No one jumped out on them from behind the trees, so in a little time their confidence returned and they walked less carefully. When they reached the edge of the pine wood the brilliant sunshine
invited them to go further, and after a little hesitation they did so. The good spaces and the sweet air dissipated their melancholy thoughts, and very soon they were racing each other to this
point and to that. Their wayward flights had carried them in the direction of Meehawl MacMurrachu's cottage, and here, breathlessly, they threw themselves under a small tree to rest. It was a thorn
bush, and as they sat beneath it, the cessation of movement gave them opportunity to again consider the terrible position of their father. With children thought can not be separated from action for
very long. They think as much with their hands as with their heads. They have to do the thing they speak of in order to visualise the idea, and, consequently, Seumas Beg was soon reconstructing the
earlier visit of the policemen to their house in grand pantomime. The ground beneath the thorn bush became the hearthstone of their cottage; he and Brigid became four policemen, and in a moment he
was digging furiously with a broad piece of wood to find the two hidden bodies. He had digged for only a few minutes when the piece of wood struck against something hard. A very little time
sufficed to throw the soil off this, and their delight was great when they unearthed a beautiful little earthen crock filled to the brim with shining, yellow dust. When they lifted this they were
astonished at its great weight. They played for a long time with it, letting the heavy, yellow shower slip through their fingers and watching it glisten in the sunshine. After they tired of this
they decided to bring the crock home, but by the time they reached the Gort na Cloca Mora they were so tired that they could not carry it any farther and they decided to leave it with their friends
the Leprecauns. Seumas Beg gave the taps on the tree trunk which they had learned, and in a moment the Leprecaun whom they knew came up.

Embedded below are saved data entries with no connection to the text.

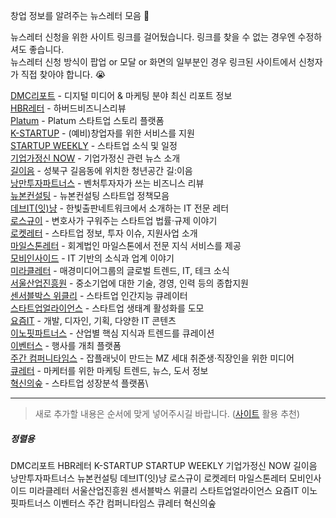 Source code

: 창업 정보를 알려주는 뉴스레터 모음 💌

뉴스레터 신청을 위한 사이트 링크를 걸어뒀습니다. 링크를 찾을 수 없는 경우엔 수정하셔도 좋습니다.\
뉴스레터 신청 방식이 팝업 or 모달 or 화면의 일부분인 경우 링크된 사이트에서 신청자가 직접 찾아야 합니다. 😭

[DMC리포트](https://page.stibee.com/subscriptions/117718) - 디지털 미디어 & 마케팅 분야 최신 리포트 정보\
[HBR레터](https://page.stibee.com/subscriptions/79846) - 하버드비즈니스리뷰\
[Platum](https://platum.kr/) - Platum 스타트업 스토리 플랫폼 \
[K-STARTUP](https://www.k-startup.go.kr/web/contents/webCARD_NEWS.do) - (예비)창업자를 위한 서비스를 지원\
[STARTUP WEEKLY](http://glance.media/subscription/subscribe) - 스타트업 소식 및 일정\
[기업가정신 NOW](https://page.stibee.com/subscriptions/80029) - 기업가정신 관련 뉴스 소개\
[길이음](https://page.stibee.com/subscriptions/124965) - 성북구 길음동에 위치한 청년공간 길:이음\
[낭만투자파트너스](https://www.romanceip.xyz/) - 벤처투자자가 쓰는 비즈니스 리뷰\
[뉴본컨설팅](https://newborn.stibee.com/) - 뉴본컨설팅 스타트업 정책모음\
[데브IT(잇)냥](https://www.hanbit.co.kr/devletter/) - 한빛출판네트워크에서 소개하는 IT 전문 레터\
[로스규이](https://page.stibee.com/subscriptions/163239?groupIds=154511) - 변호사가 구워주는 스타트업 법률·규제 이야기\
[로켓레터](https://page.stibee.com/subscriptions/114752?groupIds=118600) - 스타트업 정보, 투자 이슈, 지원사업 소개\
[마일스톤레터](https://mstacc.com/) - 회계법인 마일스톤에서 전문 지식 서비스를 제공\
[모비인사이드](https://mobiinside.us11.list-manage.com/subscribe?u=a038c27b3bd7ce34b911546f6&id=3a3e2d93e6) - IT 기반의 소식과 업계 이야기\
[미라클레터](https://page.stibee.com/subscriptions/33271) - 매경미디어그룹의 글로벌 트렌드, IT, 테크 소식\
[서울산업진흥원](https://www.sba.seoul.kr/Pages/AboutSBA/SbaNewsLetter.aspx) - 중소기업에 대한 기술, 경영, 인력 등의 종합지원\
[센서블박스 위클리](https://page.stibee.com/subscriptions/56823) - 스타트업 인간지능 큐레이터\
[스타트업얼라이언스](https://www.startupall.kr/) - 스타트업 생태계 활성화를 도모\
[요즘IT](https://docs.google.com/forms/d/e/1FAIpQLSdFnoy3l6Rmv5rvERo4ULpM_Q4xpOkMmk49oeJ4LYnxM7LIqw/viewform) - 개발, 디자인, 기획, 다양한 IT 콘텐츠\
[이노핏파트너스](https://page.stibee.com/subscriptions/42635) - 산업별 핵심 지식과 트렌드를 큐레이션\
[이벤터스](https://event-us.kr/) - 행사를 개최 플랫폼\
[주간 컴퍼니타임스](https://page.stibee.com/subscriptions/191598) - 잡플래닛이 만드는 MZ 세대 취준생·직장인을 위한 미디어\
[큐레터](https://www.qletter.co.kr/subscribe/?utm_source=newsletter&utm_campaign=media_info&utm_medium=qletter) - 마케터를 위한 마케팅 트렌드, 뉴스, 도서 정보\
[혁신의숲](https://innoforest.stibee.com/) - 스타트업 성장분석 플랫폼\

---

> 새로 추가할 내용은 순서에 맞게 넣어주시길 바랍니다. ([사이트](https://alphabetizer.flap.tv/) 활용 추천)

##### 정렬용
DMC리포트
HBR레터
K-STARTUP
STARTUP WEEKLY
기업가정신 NOW
길이음
낭만투자파트너스
뉴본컨설팅
데브IT(잇)냥
로스규이
로켓레터
마일스톤레터
모비인사이드
미라클레터
서울산업진흥원
센서블박스 위클리
스타트업얼라이언스
요즘IT
이노핏파트너스
이벤터스
주간 컴퍼니타임스
큐레터
혁신의숲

"We have brought this, sir," said Seumas. But he got no further, for the instant the Leprecaun saw the crock he threw his arms around it and wept in so loud a voice that his comrades swarmed up
to see what had happened to him, and they added their laughter and tears to his, to which chorus the children subjoined their sympathetic clamour, so that a noise of great complexity rung through
all the Gort.

But the Leprecauns' surrender to this happy passion was short. Hard on their gladness came remembrance and consternation; and then repentance, that dismal virtue, wailed in their ears and their
hearts. How could they thank the children whose father and protector they had delivered to the unilluminated justice of humanity? That justice which demands not atonement but punishment; which is
learned in the Book of Enmity but not in the Book of Friendship; which calls hatred Nature and Love a conspiracy; whose law is an iron chain and whose mercy is debility and chagrin. The blind fiend
who would impose his own blindness. That unfruitful loin which curses fertility. That stony heart which would petrify the generations of man; before whom life withers away appalled and death would
shudder again to its tomb. Repentance! they wiped the inadequate ooze from their eyes and danced joyfully for spite. They could do no more, so they fed the children lovingly and carried them
home.

The Thin Woman had baked three cakes. One of these she gave to each of the children and one she kept herself, whereupon they set out upon their journey to Angus Óg.